● **Work to be completed**:
Starting with the first line of the data that follows, transcribe every line verbatim until the line containing "of triangles with" has been transcribed.

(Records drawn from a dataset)
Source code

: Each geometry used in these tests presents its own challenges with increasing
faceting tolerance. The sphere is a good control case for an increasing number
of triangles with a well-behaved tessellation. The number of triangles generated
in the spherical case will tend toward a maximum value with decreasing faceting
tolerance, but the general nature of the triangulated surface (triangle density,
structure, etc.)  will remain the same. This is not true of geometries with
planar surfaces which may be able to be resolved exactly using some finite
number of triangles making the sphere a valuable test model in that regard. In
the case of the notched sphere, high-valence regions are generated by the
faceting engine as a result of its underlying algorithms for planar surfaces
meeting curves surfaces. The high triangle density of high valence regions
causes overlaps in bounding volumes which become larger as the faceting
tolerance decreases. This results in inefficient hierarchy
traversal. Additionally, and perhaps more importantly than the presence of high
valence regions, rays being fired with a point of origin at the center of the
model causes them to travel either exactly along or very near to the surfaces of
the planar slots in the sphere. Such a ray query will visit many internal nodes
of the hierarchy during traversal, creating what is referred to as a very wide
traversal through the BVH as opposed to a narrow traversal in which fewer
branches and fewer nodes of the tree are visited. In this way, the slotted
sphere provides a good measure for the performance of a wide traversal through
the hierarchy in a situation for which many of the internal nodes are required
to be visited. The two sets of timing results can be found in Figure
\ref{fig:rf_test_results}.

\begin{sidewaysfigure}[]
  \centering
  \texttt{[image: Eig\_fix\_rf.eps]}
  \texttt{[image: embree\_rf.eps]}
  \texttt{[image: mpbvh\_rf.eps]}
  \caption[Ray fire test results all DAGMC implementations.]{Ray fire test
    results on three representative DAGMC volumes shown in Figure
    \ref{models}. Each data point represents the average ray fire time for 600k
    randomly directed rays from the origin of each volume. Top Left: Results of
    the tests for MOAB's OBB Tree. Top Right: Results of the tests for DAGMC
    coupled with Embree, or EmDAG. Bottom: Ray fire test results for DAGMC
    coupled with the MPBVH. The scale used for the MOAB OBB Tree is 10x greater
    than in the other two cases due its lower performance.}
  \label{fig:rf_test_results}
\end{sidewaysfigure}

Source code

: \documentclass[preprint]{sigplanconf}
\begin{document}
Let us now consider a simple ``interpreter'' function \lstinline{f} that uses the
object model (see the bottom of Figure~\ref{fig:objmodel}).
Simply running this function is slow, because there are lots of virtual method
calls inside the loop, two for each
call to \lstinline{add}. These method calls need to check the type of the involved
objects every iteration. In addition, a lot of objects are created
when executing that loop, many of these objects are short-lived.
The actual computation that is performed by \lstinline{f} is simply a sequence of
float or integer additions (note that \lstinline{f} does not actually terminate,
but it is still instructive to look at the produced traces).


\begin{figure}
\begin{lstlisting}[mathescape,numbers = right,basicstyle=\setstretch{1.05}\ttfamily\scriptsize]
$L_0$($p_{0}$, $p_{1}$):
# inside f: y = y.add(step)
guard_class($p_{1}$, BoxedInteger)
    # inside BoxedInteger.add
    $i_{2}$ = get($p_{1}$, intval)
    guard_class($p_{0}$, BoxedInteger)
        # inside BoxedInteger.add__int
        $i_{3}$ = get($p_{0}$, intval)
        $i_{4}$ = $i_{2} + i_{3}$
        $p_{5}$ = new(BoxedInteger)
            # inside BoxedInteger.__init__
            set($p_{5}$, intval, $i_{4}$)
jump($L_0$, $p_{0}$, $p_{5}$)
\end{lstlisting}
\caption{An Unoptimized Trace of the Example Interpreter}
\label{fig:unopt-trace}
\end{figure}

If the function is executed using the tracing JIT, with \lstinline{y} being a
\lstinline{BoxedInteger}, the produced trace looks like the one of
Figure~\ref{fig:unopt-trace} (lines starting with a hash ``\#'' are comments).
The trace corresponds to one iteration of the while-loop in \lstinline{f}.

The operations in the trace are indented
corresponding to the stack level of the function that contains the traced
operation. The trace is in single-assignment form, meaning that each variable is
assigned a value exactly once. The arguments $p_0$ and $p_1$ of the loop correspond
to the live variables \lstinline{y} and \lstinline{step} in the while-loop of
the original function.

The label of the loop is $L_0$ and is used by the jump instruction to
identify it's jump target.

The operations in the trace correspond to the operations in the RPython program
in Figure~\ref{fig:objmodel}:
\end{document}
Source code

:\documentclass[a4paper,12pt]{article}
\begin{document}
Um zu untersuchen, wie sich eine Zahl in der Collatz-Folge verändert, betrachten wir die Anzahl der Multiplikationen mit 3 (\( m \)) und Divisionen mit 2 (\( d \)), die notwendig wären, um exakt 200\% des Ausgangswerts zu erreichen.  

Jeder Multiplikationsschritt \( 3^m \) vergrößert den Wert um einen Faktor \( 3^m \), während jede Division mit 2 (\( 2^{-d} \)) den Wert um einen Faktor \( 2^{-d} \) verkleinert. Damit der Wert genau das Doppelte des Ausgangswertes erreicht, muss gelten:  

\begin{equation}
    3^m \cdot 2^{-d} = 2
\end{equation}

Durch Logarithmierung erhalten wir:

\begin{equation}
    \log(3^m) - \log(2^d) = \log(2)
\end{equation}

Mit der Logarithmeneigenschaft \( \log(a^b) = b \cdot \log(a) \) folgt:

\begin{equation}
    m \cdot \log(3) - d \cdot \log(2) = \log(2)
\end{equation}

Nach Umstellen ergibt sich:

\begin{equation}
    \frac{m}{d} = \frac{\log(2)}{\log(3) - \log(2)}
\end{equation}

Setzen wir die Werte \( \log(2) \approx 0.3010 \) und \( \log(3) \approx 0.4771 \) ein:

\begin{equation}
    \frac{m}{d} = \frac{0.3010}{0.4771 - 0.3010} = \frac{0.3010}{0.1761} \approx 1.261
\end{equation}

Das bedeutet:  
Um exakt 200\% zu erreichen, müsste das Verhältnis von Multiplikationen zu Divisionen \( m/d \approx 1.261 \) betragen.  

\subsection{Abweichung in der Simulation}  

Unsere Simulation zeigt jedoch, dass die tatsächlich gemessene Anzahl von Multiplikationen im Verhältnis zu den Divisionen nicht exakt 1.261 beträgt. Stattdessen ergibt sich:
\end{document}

● **Solution for this problem**:
Source code

: Each geometry used in these tests presents its own challenges with increasing
faceting tolerance. The sphere is a good control case for an increasing number
of triangles with a well-behaved tessellation. The number of triangles generated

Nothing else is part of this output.